**ABOUT THIS TASK:**
Examine the data line by line and report how many lines include the word "transfer", with no additional output.

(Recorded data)
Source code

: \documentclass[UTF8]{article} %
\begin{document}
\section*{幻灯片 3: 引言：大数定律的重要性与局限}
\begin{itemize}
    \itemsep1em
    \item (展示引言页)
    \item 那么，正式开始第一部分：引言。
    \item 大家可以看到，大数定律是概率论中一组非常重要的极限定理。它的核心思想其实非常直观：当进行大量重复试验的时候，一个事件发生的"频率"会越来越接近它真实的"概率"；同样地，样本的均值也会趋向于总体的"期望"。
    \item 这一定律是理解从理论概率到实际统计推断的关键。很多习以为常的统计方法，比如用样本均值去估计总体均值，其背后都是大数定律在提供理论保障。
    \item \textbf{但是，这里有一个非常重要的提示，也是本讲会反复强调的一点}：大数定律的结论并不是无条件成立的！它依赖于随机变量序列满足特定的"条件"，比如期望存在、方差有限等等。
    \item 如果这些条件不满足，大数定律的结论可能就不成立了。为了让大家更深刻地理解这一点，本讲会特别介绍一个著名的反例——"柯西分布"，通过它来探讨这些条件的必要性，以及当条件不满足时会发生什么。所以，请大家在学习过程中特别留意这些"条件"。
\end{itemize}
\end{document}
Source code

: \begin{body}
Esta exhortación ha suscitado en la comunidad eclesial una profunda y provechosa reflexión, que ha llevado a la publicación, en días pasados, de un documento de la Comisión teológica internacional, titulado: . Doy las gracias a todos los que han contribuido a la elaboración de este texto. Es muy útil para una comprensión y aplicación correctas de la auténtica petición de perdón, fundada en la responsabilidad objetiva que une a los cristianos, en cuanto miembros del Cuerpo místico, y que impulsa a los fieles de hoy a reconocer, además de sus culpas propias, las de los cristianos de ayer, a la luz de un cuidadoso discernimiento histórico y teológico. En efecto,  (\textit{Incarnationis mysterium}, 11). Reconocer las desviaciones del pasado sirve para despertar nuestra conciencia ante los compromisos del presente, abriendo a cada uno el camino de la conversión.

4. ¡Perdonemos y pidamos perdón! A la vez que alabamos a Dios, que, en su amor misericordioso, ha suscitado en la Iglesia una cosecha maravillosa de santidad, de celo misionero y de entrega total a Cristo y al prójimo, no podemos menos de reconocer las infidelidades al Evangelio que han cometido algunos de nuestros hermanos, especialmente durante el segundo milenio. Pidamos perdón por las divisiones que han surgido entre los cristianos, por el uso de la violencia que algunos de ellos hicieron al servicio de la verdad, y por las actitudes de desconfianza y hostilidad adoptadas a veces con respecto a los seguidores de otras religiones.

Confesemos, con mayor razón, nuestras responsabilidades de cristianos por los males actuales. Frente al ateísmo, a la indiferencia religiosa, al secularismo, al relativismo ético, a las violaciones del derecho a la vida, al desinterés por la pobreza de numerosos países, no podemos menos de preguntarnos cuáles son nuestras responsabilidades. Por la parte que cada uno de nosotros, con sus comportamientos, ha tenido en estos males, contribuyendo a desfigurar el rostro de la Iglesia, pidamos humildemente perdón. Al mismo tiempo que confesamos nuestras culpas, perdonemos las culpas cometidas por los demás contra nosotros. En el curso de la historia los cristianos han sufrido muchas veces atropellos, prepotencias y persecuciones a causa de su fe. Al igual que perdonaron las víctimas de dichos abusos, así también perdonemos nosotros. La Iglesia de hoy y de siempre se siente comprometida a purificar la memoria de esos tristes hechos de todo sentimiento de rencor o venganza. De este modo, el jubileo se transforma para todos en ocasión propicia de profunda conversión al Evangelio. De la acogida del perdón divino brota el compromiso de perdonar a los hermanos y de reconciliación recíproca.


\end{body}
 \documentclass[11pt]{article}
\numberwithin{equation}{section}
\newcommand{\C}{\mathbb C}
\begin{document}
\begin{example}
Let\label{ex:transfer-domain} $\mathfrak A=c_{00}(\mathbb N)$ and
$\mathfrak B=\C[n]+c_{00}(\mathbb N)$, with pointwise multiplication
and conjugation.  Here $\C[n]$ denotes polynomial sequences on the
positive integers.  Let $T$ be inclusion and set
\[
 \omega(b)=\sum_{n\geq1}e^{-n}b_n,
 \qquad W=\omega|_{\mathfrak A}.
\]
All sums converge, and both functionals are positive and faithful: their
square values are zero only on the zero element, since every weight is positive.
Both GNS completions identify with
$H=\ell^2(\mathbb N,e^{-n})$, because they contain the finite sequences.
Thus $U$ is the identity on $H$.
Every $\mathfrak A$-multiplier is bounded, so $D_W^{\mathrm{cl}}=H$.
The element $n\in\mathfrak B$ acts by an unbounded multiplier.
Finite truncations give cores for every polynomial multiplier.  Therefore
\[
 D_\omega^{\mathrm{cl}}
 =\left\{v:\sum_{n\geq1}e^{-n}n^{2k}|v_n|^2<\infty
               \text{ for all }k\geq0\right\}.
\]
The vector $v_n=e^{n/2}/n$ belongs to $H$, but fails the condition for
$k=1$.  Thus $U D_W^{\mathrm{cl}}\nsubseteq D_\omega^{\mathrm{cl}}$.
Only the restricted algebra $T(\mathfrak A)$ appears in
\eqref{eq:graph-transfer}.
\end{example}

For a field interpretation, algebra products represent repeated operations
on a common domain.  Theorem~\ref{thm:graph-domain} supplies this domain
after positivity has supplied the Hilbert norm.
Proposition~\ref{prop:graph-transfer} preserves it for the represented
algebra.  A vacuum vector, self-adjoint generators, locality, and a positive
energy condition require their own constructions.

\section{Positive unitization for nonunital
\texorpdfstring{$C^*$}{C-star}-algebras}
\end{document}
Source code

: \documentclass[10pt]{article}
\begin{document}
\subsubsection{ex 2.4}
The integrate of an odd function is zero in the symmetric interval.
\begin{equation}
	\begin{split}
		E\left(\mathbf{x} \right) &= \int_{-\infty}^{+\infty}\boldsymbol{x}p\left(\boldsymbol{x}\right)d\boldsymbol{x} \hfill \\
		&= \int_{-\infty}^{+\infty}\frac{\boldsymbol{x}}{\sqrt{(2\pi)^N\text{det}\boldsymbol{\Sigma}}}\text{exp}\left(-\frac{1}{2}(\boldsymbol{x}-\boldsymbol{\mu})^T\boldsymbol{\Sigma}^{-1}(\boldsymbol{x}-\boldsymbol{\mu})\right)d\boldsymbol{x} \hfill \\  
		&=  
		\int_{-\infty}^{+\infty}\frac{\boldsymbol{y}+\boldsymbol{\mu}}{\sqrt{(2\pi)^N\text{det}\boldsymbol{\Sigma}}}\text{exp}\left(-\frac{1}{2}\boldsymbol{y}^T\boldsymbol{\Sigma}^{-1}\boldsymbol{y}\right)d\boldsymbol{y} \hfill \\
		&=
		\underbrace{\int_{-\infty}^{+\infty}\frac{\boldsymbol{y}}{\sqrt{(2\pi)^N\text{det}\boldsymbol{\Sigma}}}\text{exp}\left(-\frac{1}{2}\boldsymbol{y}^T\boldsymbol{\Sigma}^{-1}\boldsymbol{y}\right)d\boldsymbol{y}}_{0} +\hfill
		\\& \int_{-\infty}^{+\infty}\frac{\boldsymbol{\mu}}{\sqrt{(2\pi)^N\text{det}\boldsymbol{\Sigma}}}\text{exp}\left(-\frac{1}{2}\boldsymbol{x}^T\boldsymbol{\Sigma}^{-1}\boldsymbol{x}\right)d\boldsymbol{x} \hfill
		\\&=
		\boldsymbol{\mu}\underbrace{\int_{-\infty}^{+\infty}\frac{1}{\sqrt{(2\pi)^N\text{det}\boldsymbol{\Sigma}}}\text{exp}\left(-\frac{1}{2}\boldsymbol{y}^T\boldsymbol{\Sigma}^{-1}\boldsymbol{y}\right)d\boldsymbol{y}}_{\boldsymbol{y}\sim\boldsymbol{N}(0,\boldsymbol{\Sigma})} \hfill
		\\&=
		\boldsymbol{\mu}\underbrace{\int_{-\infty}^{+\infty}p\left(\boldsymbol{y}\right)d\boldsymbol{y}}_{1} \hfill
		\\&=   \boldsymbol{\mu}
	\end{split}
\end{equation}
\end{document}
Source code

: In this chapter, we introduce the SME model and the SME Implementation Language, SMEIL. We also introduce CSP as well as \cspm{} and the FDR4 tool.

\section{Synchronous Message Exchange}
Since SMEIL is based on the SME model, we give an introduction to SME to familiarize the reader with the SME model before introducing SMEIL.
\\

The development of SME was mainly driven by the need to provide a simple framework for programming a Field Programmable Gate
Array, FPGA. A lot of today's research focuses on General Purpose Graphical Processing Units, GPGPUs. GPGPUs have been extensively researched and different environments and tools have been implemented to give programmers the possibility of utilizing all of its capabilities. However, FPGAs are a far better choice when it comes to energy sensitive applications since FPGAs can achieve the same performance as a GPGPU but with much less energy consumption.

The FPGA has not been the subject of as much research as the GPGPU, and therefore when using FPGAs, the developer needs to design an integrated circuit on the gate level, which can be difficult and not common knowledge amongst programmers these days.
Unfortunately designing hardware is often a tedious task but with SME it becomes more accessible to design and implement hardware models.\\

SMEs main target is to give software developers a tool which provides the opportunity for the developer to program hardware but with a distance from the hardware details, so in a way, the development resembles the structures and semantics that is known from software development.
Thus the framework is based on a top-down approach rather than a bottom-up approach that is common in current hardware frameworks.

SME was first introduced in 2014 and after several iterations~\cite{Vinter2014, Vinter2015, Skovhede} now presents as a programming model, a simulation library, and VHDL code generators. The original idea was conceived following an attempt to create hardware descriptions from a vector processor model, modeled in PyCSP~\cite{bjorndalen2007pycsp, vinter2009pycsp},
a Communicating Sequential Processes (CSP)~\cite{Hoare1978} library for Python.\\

**SOLUTION FOR THIS PROBLEM:**
3